Measuring and Reducing Gendered Correlations in Pre-trained Models
Kellie Webster, Xuezhi Wang, Ian Tenney, Alex Beutel and, Emily Pitler, Ellie Pavlick, Jilin Chen, Ed Chi, Slav Petrov

TL;DR
This paper investigates gendered correlations in pre-trained models, proposing metrics to measure them, demonstrating their variability, and evaluating mitigation strategies to reduce such biases while discussing associated trade-offs.
Contribution
It introduces metrics for measuring gendered correlations, analyzes their variability across models, and evaluates mitigation techniques to reduce bias in pre-trained models.
Findings
Models with similar accuracy can encode different levels of gender bias.
General-purpose mitigation techniques can reduce gendered correlations.

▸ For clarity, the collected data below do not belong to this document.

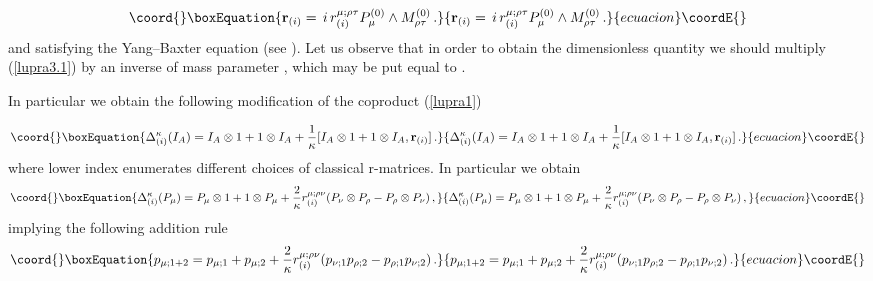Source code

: \documentclass[a4paper,a4paper]{article}
\begin{document}
\begin{equation}\coord{}\boxEquation{\label{lupra3.1}
{\bf r}_{(i)} = \, i\, r^{\mu;\rho\tau}_{(i)}  P^{(0)}_{\mu}\wedge
M^{(0)}_{\rho\tau}\, .
}{{\bf r}_{(i)} = \, i\, r^{\mu;\rho\tau}_{(i)}  P^{(0)}_{\mu}\wedge
M^{(0)}_{\rho\tau}\, .
}{ecuacion}\coordE{}\end{equation}
and satisfying  the Yang--Baxter equation (see \cite{zak}). Let us
observe that in order to obtain the   dimensionless quantity we
should multiply (\ref{lupra3.1}) by an inverse of mass parameter
\myHighlight{$\chi$}\coordHE{}, which may be  put equal to \coordHE{}.

In particular we obtain the following modification of the
coproduct (\ref{lupra1})

\begin{equation}\coord{}\boxEquation{\label{lupra3.2}
  \Delta^{\kappa}_{(i)} (I_A) =
  I_A \otimes 1 + 1 \otimes I_A  +  \frac{1}{\kappa}
[ I_A \otimes 1 + 1 \otimes I_A, {\bf r}_{(i)} ]\, .
}{\Delta^{\kappa}_{(i)} (I_A) =
  I_A \otimes 1 + 1 \otimes I_A  +  \frac{1}{\kappa}
[ I_A \otimes 1 + 1 \otimes I_A, {\bf r}_{(i)} ]\, .
}{ecuacion}\coordE{}\end{equation}
where lower index \coordHE{} enumerates different choices of %
 classical r-matrices.
In particular we obtain
\begin{equation}\coord{}\boxEquation{\label{lupra3.3}
  \Delta^{\kappa}_{(i)} (P_\mu) =
  P_\mu \otimes 1 + 1 \otimes P_\mu + \frac{2}{\kappa}
  r^{\mu;\rho \nu}_{(i)}
  (P_\nu \otimes P_\rho - P_\rho \otimes P_\nu )\, ,
}{\Delta^{\kappa}_{(i)} (P_\mu) =
  P_\mu \otimes 1 + 1 \otimes P_\mu + \frac{2}{\kappa}
  r^{\mu;\rho \nu}_{(i)}
  (P_\nu \otimes P_\rho - P_\rho \otimes P_\nu )\, ,
}{ecuacion}\coordE{}\end{equation}
implying the following addition rule
\begin{equation}\coord{}\boxEquation{\label{lupra3.4}
p_{\mu;1+2} = p_{\mu;1}  + p_{\mu;2}  + \frac{2}{\kappa}
r^{\mu;\rho\nu}_{(i)} (p_{\nu;1}  p_{\rho;2} - p_{\rho;1}
p_{\nu;2} )\, .
}{p_{\mu;1+2} = p_{\mu;1}  + p_{\mu;2}  + \frac{2}{\kappa}
r^{\mu;\rho\nu}_{(i)} (p_{\nu;1}  p_{\rho;2} - p_{\rho;1}
p_{\nu;2} )\, .
}{ecuacion}\coordE{}\end{equation}
\end{document}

Trade-offs exist between bias reduction and model performance.
Abstract
Pre-trained models have revolutionized natural language understanding. However, researchers have found they can encode artifacts undesired in many applications, such as professions correlating with one gender more than another. We explore such gendered correlations as a case study for how to address unintended correlations in pre-trained models. We define metrics and reveal that it is possible for models with similar accuracy to encode correlations at very different rates. We show how measured correlations can be reduced with general-purpose techniques, and highlight the trade offs different strategies have. With these results, we make recommendations for training robust models: (1) carefully evaluate unintended correlations, (2) be mindful of seemingly innocuous configuration differences, and (3) focus on general mitigations.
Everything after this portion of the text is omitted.